United States District Court, Northern District of Texas
Apr 10, 2024
3:23-CV-278-B-BT (N.D. Tex. Apr. 10, 2024)

Opinion

3:23-CV-278-B-BT 3:18-CR-588-B

04-10-2024

WAYNE JOSEPH CHANG, Movant, v. UNITED STATES OF AMERICA, Respondent.


MEMORANDUM OPINION AND ORDER

JANE J. BOYLE UNITED STATES DISTRICT JUDGE

Before the Court is Movant Wayne Joseph Chang's motion to vacate, set aside, or correct sentence under 28 U.S.C. § 2255. Upon review of the record, the motion is DENIED.

I. BACKGROUND

On November 20, 2018, Movant was named in a four-count indictment charging him in count one with conspiracy to possess with intent to distribute a substance containing a detectable amount of cocaine, its salts, isomers, or salts of its isomers, in violation of 21 U.S.C. §§ 846, 841(a)(1) and 841(b)(1)(C), and in count three with possession with intent to distribute a mixture or substance containing a detectable amount of cocaine, its salts, isomers, or salts of its isomers, in violation of 21 U.S.C. §§ 841(a)(1) and (b)(1)(C).
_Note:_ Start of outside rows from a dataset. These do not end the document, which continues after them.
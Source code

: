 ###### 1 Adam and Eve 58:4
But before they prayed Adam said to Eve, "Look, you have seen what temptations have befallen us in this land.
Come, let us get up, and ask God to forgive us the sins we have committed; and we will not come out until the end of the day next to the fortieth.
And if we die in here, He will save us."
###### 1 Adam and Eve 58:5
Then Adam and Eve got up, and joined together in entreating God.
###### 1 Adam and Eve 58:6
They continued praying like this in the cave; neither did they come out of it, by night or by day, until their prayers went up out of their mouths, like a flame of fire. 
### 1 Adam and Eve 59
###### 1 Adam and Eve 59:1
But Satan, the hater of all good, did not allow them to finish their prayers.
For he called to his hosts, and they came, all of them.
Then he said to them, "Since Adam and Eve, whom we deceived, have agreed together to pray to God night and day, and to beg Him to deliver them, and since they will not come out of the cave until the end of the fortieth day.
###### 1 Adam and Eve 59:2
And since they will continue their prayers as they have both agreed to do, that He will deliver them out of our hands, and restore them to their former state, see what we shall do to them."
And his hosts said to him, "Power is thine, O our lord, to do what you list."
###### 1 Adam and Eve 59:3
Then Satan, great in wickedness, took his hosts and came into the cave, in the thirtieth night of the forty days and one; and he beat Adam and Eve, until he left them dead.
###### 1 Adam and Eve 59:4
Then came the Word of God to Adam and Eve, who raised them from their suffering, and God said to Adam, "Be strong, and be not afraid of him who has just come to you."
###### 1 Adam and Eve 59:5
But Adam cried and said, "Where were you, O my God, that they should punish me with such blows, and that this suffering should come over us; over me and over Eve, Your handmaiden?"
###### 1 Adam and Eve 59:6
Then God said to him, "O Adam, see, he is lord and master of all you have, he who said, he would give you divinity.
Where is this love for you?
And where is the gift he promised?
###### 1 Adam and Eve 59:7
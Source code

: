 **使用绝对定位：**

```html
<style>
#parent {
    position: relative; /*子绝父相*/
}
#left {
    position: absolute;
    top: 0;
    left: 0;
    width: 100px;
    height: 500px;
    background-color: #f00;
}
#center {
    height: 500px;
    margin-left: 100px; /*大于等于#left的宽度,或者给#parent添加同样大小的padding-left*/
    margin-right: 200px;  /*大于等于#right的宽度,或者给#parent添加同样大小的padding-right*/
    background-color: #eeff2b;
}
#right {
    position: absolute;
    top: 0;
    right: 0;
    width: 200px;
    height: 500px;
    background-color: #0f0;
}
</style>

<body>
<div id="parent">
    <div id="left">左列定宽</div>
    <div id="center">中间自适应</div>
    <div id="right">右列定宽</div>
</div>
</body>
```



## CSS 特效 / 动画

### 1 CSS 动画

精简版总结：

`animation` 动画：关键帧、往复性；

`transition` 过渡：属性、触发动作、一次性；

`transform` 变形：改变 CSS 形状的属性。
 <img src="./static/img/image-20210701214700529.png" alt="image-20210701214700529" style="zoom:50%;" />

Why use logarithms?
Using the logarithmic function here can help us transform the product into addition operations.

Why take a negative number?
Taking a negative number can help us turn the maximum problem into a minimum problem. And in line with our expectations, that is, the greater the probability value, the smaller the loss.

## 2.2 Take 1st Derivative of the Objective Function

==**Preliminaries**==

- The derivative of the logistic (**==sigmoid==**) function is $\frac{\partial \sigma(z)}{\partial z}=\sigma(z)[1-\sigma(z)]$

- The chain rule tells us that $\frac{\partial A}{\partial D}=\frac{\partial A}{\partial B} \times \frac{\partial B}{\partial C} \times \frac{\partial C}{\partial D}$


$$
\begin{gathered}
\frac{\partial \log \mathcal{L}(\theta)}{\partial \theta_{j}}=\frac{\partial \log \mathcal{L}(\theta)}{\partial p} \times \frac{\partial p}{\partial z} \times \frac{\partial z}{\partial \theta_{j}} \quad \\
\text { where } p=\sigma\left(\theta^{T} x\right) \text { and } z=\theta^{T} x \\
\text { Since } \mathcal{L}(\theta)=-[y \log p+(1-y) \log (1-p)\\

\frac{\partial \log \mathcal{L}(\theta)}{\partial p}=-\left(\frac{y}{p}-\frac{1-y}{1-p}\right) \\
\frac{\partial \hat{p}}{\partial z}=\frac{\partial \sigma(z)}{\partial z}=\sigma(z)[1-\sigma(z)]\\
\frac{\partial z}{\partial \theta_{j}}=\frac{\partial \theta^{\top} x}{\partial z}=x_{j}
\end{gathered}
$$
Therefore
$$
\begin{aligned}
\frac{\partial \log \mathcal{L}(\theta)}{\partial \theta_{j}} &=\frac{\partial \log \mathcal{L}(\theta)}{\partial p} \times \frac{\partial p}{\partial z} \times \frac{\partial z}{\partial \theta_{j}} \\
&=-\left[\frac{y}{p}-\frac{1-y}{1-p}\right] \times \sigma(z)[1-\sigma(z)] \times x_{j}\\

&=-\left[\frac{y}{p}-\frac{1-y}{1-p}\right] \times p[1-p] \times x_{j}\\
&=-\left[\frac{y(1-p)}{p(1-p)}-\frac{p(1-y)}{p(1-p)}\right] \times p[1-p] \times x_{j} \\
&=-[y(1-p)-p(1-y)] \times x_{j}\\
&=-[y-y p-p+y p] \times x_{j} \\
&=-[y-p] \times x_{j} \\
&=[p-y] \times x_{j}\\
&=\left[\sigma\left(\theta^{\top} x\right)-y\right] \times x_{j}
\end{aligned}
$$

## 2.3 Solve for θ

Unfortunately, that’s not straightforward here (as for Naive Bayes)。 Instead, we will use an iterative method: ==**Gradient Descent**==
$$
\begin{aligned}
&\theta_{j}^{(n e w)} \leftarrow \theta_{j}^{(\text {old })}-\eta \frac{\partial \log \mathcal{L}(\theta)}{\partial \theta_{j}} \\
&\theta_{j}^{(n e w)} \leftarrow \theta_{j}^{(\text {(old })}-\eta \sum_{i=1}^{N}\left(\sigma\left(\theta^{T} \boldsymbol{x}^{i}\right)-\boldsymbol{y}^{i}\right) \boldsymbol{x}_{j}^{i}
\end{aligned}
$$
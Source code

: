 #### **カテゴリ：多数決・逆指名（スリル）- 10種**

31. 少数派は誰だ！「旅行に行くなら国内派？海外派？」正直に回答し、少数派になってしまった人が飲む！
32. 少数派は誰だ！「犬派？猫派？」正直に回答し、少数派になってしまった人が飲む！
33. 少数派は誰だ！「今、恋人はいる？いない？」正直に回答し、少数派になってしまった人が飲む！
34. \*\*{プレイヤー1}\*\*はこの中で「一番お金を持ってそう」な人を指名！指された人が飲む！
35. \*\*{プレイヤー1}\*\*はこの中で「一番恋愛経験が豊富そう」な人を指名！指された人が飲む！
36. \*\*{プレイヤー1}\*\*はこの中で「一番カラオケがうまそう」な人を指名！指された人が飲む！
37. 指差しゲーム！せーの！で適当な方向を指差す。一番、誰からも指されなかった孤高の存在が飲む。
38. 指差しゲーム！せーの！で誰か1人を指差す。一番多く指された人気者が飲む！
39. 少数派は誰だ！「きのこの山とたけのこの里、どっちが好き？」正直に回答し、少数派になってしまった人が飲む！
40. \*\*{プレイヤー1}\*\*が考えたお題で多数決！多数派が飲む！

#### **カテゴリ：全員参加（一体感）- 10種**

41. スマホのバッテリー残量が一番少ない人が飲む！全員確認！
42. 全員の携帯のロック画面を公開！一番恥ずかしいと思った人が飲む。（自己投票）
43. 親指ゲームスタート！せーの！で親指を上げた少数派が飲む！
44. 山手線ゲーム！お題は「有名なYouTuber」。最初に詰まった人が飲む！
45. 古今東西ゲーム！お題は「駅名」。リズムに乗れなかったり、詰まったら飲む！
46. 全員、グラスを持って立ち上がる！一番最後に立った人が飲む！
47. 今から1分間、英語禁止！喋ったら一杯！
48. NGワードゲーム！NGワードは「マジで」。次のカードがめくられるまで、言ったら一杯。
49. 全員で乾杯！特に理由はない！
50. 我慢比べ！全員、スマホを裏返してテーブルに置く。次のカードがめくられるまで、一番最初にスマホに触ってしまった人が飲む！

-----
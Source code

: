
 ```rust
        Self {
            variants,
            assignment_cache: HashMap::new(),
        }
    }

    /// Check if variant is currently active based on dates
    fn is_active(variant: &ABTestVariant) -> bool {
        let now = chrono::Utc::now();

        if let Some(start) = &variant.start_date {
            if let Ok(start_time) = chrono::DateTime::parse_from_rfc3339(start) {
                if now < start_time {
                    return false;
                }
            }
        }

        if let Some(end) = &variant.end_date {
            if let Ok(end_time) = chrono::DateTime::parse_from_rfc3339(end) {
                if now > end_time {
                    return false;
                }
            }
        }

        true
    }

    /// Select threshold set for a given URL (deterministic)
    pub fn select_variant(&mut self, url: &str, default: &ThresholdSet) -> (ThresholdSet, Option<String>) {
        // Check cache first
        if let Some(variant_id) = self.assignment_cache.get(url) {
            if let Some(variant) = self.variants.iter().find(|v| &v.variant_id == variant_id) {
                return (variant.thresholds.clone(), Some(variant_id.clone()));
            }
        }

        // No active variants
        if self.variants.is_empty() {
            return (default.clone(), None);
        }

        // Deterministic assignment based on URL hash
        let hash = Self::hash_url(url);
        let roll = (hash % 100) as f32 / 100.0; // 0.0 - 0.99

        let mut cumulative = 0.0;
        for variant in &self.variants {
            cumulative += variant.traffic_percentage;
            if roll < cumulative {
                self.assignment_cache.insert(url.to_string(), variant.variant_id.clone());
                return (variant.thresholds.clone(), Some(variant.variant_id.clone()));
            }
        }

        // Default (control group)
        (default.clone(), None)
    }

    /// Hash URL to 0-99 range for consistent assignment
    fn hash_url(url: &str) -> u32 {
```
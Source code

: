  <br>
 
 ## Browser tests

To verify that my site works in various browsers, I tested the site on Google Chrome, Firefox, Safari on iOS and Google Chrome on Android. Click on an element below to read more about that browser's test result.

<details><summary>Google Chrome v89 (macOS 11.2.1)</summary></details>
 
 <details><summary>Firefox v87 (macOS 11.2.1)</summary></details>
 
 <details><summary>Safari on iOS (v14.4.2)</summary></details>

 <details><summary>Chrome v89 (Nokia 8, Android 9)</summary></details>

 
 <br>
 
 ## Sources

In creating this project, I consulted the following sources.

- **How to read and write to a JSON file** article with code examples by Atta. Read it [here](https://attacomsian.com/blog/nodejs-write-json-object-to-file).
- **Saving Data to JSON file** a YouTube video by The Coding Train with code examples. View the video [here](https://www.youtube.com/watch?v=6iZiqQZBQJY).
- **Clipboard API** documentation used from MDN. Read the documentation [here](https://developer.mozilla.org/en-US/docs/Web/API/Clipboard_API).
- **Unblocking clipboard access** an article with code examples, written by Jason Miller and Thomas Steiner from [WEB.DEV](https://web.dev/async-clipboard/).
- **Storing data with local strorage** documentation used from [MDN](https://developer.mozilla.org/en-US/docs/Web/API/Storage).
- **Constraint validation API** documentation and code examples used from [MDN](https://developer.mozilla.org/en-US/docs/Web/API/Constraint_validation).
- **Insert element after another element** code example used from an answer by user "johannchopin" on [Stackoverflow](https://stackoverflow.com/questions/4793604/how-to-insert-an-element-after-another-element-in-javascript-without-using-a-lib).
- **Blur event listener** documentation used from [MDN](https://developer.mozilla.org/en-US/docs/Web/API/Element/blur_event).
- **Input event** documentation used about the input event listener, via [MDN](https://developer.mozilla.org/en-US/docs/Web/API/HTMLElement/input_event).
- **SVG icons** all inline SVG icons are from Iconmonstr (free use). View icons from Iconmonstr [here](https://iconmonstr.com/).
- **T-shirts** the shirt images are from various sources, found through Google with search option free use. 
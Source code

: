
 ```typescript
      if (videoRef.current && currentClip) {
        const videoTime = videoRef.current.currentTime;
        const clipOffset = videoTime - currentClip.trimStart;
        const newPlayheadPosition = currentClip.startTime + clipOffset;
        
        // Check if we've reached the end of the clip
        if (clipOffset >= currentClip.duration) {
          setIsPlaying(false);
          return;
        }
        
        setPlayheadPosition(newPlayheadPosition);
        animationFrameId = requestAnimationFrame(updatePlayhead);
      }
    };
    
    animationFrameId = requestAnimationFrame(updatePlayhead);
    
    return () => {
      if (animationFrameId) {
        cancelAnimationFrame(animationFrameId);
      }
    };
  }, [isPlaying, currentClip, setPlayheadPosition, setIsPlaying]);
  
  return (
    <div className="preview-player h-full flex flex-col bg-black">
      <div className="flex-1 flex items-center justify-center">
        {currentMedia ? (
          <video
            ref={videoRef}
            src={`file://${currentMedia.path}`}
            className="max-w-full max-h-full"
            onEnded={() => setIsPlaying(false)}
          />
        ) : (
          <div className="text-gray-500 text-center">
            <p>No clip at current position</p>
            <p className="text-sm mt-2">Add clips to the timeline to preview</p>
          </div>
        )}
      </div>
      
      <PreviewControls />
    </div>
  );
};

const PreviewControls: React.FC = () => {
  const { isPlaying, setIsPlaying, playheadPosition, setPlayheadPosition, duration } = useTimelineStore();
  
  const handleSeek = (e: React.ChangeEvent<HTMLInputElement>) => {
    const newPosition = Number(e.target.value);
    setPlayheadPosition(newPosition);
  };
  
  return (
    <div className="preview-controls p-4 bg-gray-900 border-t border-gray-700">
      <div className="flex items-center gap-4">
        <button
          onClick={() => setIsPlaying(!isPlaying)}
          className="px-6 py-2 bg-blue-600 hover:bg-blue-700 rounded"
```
United States v. Daniel Mendoza Jr., et al., No. 3:18-CR-588-B, Crim. Doc. 24. Movant entered a plea of not guilty. Crim. Doc. 31. On July 19, 2019, Movant was named in a one-count superseding information charging him with conspiracy to possess with intent to distribute a mixture or substance containing a detectable amount of cocaine, in violation of 21 U.S.C. § 846. Crim. Doc. 62. Movant and his counsel signed a waiver of indictment, Crim. Doc. 63, a plea agreement, Crim. Doc. 64, and a factual resume. Crim. Doc. 66.

The factual resume set forth the elements of the offense charged by the superseding information and the stipulated facts establishing that Movant had committed that offense. Crim. Doc. 66. The plea agreement set forth among other things the penalties Movant faced, an explanation of the Court's discretion and role of the guidelines in sentencing, the Government's agreement to dismiss the charges included in the indictment and not to bring any additional charges, a statement that the plea was freely and voluntarily made and that there had been no guarantees or promises as to what sentence would be imposed, and a waiver of the right to appeal or otherwise challenge the sentence except in certain limited circumstances. Crim. Doc. 64.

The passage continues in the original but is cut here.